Combating cases of combined filicide-homicide-suicide is about balancing rights and Una Butler has done us a service by opening the debate, writes Des Kavanagh
TO the general public, violence against self or others may be perceived as synonymous with mental ill- health. The reality is very different. The vast majority of people suffering mental ill-health present no danger to anyone.
Indeed, when one considers that 0.8% of the population suffers from some type of schizophrenia and that mental health issues are deemed to be the third most common reason for persons attending their GP, it becomes clear that the prevalence of mental ill-health in the population is very high and violence among that part of our population is miniscule.
On the other hand, some of the episodes of violence committed by those suffering with a mental illness are extreme in nature and attract significant public attention. In recent weeks, it has come to public attention that about 52 people have been killed over the last 12 years in combined events of filicide, homicide, and suicide.
The idea of a person killing his children, partner, and himself is repugnant to everything we hold dear. We cannot imagine what drives a person to kill his/her children. It runs against our normal human predisposition of wanting to love and protect our children.
Nevertheless, it happens, it shocks us and seems to point to a shocking level of violence amongst those who are deemed mentally ill. It is also the case, however, that not all of those who kill their children suffer from a mental illness.
While the majority of those who kill their children are male, it is not exclusively so.
It has now been suggested that the next Mental Health Act should include provision for mandatory risk assessment and the obligating of clinicians to insist on the inclusion of family in the decision-making in the treatment of mentally-ill persons.
The mentally-ill person who murders their child may be psychotic or they may be very depressed and see the world as an awful place from which they want to escape and want to bring their family with them, to save them from the awful and depressing reality of life, as they see it.
In some cases, staff and/or family members pick up an indicative threat by individuals against self or family. In these cases, it is of course essential that a risk assessment is carried out. This would be normal practice for the mental health team.
However, in many cases there is no discernible threat until the catastrophic event actually happens. To put in place a mandatory risk assessment would be extremely challenging for all concerned :
* To whom would this apply?
* How would it be proposed to compel a mentally-ill person to comply with a mandatory risk assessment?
* Would mandatory risk assessment not be seen as highly intrusive and breaching the civil rights of those suffering from mental illness?
The mental health services are highly dependent on families to support their loved ones when suffering a mental illness.
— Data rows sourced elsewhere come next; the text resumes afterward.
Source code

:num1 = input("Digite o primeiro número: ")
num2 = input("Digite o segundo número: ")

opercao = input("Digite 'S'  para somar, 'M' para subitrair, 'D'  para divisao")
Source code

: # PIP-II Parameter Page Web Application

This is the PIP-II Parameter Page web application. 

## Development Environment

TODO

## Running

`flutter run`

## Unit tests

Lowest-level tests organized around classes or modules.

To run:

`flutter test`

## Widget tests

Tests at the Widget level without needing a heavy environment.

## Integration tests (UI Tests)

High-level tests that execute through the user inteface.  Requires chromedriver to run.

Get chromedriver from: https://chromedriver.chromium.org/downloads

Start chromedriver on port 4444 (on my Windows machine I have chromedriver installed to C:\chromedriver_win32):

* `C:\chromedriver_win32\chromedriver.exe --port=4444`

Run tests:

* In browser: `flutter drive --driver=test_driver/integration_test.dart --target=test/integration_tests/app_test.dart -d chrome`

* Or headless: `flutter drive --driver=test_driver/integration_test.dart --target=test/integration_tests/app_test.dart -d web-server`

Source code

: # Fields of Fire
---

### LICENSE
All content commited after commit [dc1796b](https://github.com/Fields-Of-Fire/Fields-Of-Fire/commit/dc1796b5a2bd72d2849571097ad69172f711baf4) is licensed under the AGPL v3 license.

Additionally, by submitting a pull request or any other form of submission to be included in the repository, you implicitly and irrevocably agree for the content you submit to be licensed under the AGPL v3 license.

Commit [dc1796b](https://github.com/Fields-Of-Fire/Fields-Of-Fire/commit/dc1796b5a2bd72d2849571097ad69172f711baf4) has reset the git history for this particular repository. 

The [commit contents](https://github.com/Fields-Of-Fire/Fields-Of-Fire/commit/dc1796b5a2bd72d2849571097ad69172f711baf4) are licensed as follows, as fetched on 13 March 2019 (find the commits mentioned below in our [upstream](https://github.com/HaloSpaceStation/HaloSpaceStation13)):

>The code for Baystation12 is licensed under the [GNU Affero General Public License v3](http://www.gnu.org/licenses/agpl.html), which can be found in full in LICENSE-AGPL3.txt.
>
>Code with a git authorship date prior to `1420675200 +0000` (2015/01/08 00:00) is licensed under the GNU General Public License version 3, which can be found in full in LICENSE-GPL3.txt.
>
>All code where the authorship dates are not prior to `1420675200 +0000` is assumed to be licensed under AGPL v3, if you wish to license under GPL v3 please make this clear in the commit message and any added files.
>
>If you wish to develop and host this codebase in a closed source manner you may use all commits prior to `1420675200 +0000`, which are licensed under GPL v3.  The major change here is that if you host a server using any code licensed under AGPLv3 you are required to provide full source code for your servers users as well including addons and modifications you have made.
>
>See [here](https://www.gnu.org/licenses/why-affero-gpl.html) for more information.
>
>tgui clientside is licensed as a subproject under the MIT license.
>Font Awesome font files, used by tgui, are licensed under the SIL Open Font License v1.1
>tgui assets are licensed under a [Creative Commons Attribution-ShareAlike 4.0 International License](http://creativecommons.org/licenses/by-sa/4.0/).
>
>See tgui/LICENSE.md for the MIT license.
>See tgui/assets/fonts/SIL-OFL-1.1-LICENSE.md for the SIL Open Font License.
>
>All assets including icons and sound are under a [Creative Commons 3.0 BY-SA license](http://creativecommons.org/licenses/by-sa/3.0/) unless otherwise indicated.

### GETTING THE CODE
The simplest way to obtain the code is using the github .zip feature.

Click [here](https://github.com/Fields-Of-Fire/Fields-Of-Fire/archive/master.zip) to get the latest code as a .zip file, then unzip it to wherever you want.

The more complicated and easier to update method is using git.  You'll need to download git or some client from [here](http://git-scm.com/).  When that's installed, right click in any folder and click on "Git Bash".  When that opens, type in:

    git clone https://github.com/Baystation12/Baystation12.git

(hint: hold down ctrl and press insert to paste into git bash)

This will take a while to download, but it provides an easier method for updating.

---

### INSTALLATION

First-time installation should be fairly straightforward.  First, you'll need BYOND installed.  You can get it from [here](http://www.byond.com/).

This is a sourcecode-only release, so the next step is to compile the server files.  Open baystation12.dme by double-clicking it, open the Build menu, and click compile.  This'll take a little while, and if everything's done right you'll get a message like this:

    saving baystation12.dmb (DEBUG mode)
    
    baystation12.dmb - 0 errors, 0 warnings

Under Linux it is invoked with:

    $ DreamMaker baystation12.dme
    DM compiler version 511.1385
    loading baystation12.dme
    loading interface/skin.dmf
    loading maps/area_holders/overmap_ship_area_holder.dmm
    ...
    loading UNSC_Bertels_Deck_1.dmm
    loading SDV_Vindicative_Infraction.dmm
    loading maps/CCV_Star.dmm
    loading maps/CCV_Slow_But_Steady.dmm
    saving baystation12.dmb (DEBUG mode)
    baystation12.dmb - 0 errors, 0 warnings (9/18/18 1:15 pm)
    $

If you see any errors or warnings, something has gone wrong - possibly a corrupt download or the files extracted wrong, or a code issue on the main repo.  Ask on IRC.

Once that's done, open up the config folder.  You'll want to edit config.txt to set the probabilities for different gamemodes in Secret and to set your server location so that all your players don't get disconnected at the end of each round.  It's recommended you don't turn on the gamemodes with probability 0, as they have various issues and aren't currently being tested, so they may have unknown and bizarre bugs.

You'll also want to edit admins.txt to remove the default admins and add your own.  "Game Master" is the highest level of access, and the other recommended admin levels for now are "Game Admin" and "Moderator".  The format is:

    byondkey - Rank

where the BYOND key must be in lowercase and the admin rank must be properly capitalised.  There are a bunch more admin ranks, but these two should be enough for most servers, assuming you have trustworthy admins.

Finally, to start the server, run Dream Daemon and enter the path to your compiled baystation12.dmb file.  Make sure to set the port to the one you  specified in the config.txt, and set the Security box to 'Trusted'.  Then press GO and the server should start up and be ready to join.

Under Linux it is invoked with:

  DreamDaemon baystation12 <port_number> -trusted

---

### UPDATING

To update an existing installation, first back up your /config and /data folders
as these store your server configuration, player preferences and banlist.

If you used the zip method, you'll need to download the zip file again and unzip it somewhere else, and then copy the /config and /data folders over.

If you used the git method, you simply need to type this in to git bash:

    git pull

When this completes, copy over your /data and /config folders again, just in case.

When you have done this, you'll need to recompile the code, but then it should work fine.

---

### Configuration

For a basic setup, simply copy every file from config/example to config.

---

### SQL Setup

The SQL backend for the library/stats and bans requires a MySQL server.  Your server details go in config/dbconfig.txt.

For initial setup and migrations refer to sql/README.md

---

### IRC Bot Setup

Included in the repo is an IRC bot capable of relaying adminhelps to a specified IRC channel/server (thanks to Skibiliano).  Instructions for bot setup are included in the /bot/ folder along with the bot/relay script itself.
In the absence of sufficient mental health professionals to populate community mental health teams, many families have, not unreasonably, dubbed “community care” family care.
Families regularly report that:
* Their loved one is overly optimistic about their ability to cope with the impact of their illness;
* The patient understates the effect of their symptoms on their lives;
* The patient may be completely misleading their clinicians;
* The nature of some mental illnesses often results in patients regarding the most extreme and bizarre behaviours as completely reasonable.
At the same time, the patient- clinician relationship is sacrosanct.
In some cases, patients absolutely insist on the exclusion of family from their care. They may instruct the doctor not to talk about them to their family members. They may blame family members for their illness. What is the clinician to do?
However, it should be noted that the majority of patients are delighted to have the support of family and will include them in the care process. The community mental health nurse will often provide the treating clinician with reports from family members which help to inform decision-making.
As president of the European Representative Organisation for Psychiatric Nurses, I know the huge work that family groups like EUFAMI carry out on behalf of the mentally ill: From raising awareness to campaigning for better services.
I have listened to the frustration of family representatives across Europe when faced with lack of inclusivity in the care of their loved ones. But how can universal family involvement be achieved? With the permission of the patient, that’s no problem, but when the patient rejects family involvement, what is to be done?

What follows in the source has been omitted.